Count the lines below that contain the word "Thursday". Give only the number.
□ □ □
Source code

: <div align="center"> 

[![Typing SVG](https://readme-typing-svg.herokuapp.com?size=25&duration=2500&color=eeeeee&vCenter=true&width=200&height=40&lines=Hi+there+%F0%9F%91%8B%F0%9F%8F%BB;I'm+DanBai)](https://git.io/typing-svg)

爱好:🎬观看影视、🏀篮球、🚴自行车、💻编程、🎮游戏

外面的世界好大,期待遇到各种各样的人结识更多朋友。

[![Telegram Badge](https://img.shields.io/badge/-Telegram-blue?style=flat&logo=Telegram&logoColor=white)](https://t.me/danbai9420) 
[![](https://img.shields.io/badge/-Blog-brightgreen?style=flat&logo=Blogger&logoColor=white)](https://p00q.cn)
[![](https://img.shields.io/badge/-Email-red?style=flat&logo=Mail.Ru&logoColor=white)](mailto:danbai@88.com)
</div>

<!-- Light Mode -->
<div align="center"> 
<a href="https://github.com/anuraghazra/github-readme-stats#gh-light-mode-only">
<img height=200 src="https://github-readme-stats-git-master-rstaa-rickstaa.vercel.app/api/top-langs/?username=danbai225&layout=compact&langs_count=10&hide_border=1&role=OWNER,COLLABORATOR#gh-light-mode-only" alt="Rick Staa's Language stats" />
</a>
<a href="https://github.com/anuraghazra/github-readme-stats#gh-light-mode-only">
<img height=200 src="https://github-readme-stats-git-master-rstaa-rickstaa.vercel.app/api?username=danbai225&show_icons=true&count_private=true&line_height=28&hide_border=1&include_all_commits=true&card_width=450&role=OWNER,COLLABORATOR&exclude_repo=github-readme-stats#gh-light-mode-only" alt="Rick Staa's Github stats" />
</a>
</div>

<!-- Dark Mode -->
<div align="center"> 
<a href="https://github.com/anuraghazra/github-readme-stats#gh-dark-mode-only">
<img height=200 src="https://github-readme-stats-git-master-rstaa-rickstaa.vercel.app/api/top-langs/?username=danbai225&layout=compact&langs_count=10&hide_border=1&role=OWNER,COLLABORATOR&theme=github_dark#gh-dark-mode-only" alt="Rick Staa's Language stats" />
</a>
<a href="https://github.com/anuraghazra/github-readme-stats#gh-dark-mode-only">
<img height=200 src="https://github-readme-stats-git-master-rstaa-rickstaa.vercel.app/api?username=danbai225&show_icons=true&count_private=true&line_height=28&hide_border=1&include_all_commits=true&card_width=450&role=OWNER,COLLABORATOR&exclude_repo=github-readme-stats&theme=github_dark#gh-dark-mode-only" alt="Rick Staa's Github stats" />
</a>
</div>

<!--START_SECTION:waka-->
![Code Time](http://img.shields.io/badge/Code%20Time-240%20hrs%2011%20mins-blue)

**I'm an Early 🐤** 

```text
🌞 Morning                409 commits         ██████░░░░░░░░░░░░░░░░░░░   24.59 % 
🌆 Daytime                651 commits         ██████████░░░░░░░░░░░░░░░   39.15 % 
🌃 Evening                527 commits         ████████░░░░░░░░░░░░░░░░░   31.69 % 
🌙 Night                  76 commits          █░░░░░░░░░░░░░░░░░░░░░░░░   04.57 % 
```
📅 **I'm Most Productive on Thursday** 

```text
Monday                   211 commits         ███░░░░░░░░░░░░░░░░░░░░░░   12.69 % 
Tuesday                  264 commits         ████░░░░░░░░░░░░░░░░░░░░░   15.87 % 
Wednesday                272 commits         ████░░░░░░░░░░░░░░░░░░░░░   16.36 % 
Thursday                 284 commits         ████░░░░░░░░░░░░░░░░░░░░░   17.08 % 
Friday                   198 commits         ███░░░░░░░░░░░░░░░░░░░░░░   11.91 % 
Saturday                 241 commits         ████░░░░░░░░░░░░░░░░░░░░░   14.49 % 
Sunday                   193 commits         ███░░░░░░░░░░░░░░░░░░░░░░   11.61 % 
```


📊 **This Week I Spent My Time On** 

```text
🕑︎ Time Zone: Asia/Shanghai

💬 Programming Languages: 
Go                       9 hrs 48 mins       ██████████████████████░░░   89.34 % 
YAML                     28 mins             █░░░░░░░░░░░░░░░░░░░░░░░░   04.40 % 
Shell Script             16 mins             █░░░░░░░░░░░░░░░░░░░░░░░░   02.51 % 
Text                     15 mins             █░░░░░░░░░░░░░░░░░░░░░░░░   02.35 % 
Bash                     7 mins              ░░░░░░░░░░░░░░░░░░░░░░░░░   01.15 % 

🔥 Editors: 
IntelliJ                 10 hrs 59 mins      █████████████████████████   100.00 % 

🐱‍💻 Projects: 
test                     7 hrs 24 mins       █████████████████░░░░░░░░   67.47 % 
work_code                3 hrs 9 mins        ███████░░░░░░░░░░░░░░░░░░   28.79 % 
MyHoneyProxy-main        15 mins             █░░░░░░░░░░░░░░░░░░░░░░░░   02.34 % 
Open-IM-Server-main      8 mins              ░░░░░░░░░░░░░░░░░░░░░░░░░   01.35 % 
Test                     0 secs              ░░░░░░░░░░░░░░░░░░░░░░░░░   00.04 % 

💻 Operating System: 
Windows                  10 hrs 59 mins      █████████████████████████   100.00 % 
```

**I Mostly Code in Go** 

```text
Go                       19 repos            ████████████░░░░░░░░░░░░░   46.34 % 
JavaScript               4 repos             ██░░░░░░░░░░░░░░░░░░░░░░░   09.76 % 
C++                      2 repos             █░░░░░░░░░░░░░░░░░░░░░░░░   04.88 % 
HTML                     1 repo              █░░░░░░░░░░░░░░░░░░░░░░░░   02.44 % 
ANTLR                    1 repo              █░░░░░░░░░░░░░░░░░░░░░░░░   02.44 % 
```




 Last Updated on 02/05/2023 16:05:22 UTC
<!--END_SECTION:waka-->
□ □ □
### Written response
2